April 21, 2011
With generous assistance from USDA’s Natural Resources Conservation Service (NRCS) staff in the Resource Economic, Analysis and Policy (REAP) Division, NSAC has assembled the following brief report on farm bill conservation program assistance targeted to beginning and socially disadvantaged farmers and ranchers for the fiscal year 2010 enrollment period.
What is REAP?
The REAP Division’s Data and Information Team was established to help to make sure that NRCS is consistent in the way that data is shared outside of the Agency. This unit works closely with program and financial managers to assemble, interpret, and disseminate data. All of the data used in this brief report was provided by the REAP Data and Information Team. We thank them for their assistance in generating the information presented below.
Background in Brief
The 2008 Farm Bill includes special participation incentives and improved access for beginning and socially disadvantaged farmers and ranchers in the two major working lands conservation programs: Environmental Quality Incentives Program (EQIP) and Conservation Stewardship Program (CSP).

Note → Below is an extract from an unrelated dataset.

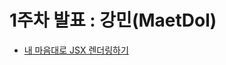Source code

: # 1주차 발표 : 강민(MaetDol)

- [내 마음대로 JSX 렌더링하기](https://docs.google.com/presentation/d/1UUc7rIAbHeSLY0a2auRk_6dvz1hhM19-KjLbuPS0_aA/edit?usp=sharing)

The 2008 Farm Bill provides $7.325 billion in mandatory funding for EQIP for the years 2008-2012. The conservation access provision requires 5 percent of that total funding to be set aside for beginning farmers and ranchers and another 5 percent for socially disadvantaged producers.
Similarly, the 2008 Farm Bill reauthorizes the Conservation Stewardship Program (CSP) and directs the Secretary to enroll 13 million acres in the program each year (through 2017) with an average payment of $18 per acre per year. A conservation access provision in CSP requires that 5 percent of acres enrolled be made available for beginning farmers and ranchers and another 5 percent of acres for socially disadvantaged producers.

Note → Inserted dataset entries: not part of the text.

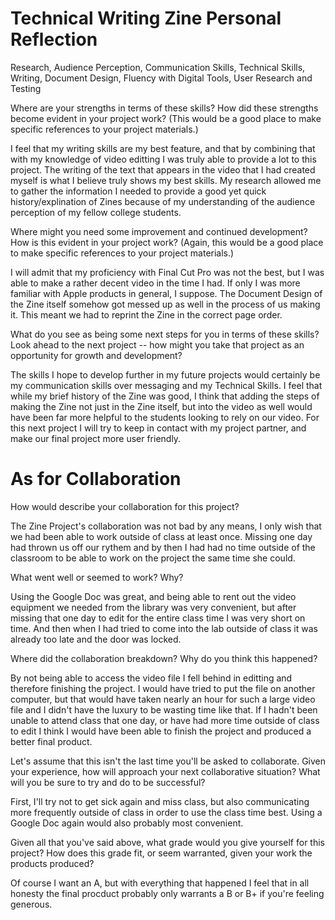 # Technical Writing Zine Personal Reflection

Research, Audience Perception, Communication Skills, Technical Skills, Writing, Document Design, Fluency with Digital Tools, User Research and Testing

Where are your strengths in terms of these skills? How did these strengths become evident in your project work? (This would be a good place to make specific references to your project materials.)

I feel that my writing skills are my best feature, and that by combining that with my knowledge of video editting I was truly able to provide a lot to this project. The writing of the text that appears in the video that I had created myself is what I believe truly shows my best skills. My research allowed me to gather the information I needed to provide a good yet quick history/explination of Zines because of my understanding of the audience perception of my fellow college students. 

Where might you need some improvement and continued development? How is this evident in your project work? (Again, this would be a good place to make specific references to your project materials.)

I will admit that my proficiency with Final Cut Pro was not the best, but I was able to make a rather decent video in the time I had. If only I was more familiar with Apple products in general, I suppose. The Document Design of the Zine itself somehow got messed up as well in the process of us making it. This meant we had to reprint the Zine in the correct page order. 

What do you see as being some next steps for you in terms of these skills? Look ahead to the next project -- how might you take that project as an opportunity for growth and development?

The skills I hope to develop further in my future projects would certainly be my communication skills over messaging and my Technical Skills. I feel that while my brief history of the Zine was good, I think that adding the steps of making the Zine not just in the Zine itself, but into the video as well would have been far more helpful to the students looking to rely on our video. For this next project I will try to keep in contact with my project partner, and make our final project more user friendly.

# As for Collaboration


How would describe your collaboration for this project?

The Zine Project's collaboration was not bad by any means, I only wish that we had been able to work outside of class at least once. Missing one day had thrown us off our rythem and by then I had had no time outside of the classroom to be able to work on the project the same time she could. 

What went well or seemed to work? Why?

Using the Google Doc was great, and being able to rent out the video equipment we needed from the library was very convenient, but after missing that one day to edit for the entire class time I was very short on time. And then when I had tried to come into the lab outside of class it was already too late and the door was locked.

Where did the collaboration breakdown? Why do you think this happened?

By not being able to access the video file I fell behind in editting and therefore finishing the project. I would have tried to put the file on another computer, but that would have taken nearly an hour for such a large video file and I didn't have the luxury to be wasting time like that. If I hadn't been unable to attend class that one day, or have had more time outside of class to edit I think I would have been able to finish the project and produced a better final product.

Let's assume that this isn't the last time you'll be asked to collaborate. Given your experience, how will approach your next collaborative situation? What will you be sure to try and do to be successful?

First, I'll try not to get sick again and miss class, but also communicating more frequently outside of class in order to use the class time best. Using a Google Doc again would also probably most convenient.

Given all that you've said above, what grade would you give yourself for this project? How does this grade fit, or seem warranted, given your work the products produced?

Of course I want an A, but with everything that happened I feel that in all honesty the final procduct probably only warrants a B or B+ if you're feeling generous.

Any set-aside funds or acres that are not used by a certain date during the fiscal year (to be determined by the Secretary of Agriculture) will be re-pooled so that they can be used by other producers in the programs.
In addition to the funding set-aside, both beginning and socially disadvantaged farmers and ranchers, as well as limited resource farmers, are eligible for special higher EQIP payment rates than other farmers. EQIP payments are generally limited to not more than 75 percent of the cost of the conservation practices involved. For beginning and socially disadvantaged farmers and ranchers, however, the top limit is 90 percent.

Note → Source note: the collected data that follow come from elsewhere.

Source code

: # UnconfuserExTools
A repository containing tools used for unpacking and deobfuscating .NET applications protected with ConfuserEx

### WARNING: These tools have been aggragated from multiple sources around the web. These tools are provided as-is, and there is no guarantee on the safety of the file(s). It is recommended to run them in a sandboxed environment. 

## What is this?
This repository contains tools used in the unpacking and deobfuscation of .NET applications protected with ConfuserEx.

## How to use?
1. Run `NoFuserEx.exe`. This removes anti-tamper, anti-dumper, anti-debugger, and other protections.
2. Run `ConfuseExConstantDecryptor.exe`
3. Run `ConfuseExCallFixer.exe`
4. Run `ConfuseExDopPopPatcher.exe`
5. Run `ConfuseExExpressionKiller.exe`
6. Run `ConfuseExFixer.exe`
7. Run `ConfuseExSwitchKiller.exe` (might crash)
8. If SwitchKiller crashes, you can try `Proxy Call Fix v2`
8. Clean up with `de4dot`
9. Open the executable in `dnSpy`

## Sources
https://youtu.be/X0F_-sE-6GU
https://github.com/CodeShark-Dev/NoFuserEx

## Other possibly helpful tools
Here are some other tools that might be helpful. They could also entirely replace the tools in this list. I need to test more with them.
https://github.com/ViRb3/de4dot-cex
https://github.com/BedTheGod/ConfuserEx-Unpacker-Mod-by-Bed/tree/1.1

The farm bill also mandates that the difference between the normal rate and the special rate must be at least 25 percent. For instance, if the regular payment rate for a particular practice in a particular county is 50 percent, the special rate must be at least 75 percent.
Also, beginning and socially disadvantaged farmers and ranchers, as well as limited resource farmers and ranchers, are eligible to receive up to 30 percent of their total payment in advance to help cover their upfront costs for materials and contracting.
Beginning farmers and ranchers (BFR) are those who have operated for 10 years or less and who materially and substantially participate and provide substantial day-to-day on-farm labor and management.
Socially disadvantaged (SDA) farmers and ranchers belong to a socially disadvantaged group (American Indians, Alaskan Natives, Asians, African Americans, Native Pacific Islanders, Hispanics). Note — Unlike USDA farm credit programs, the Farm Bill dictates that women farmers are not considered socially disadvantaged for conservation program participation.
Limited resource (LR) farmers and ranchers have gross agricultural sales of less than $146,400 (in each of the last two years) and total household incomes that are either at or below the poverty level or less than 50 percent of county median household income.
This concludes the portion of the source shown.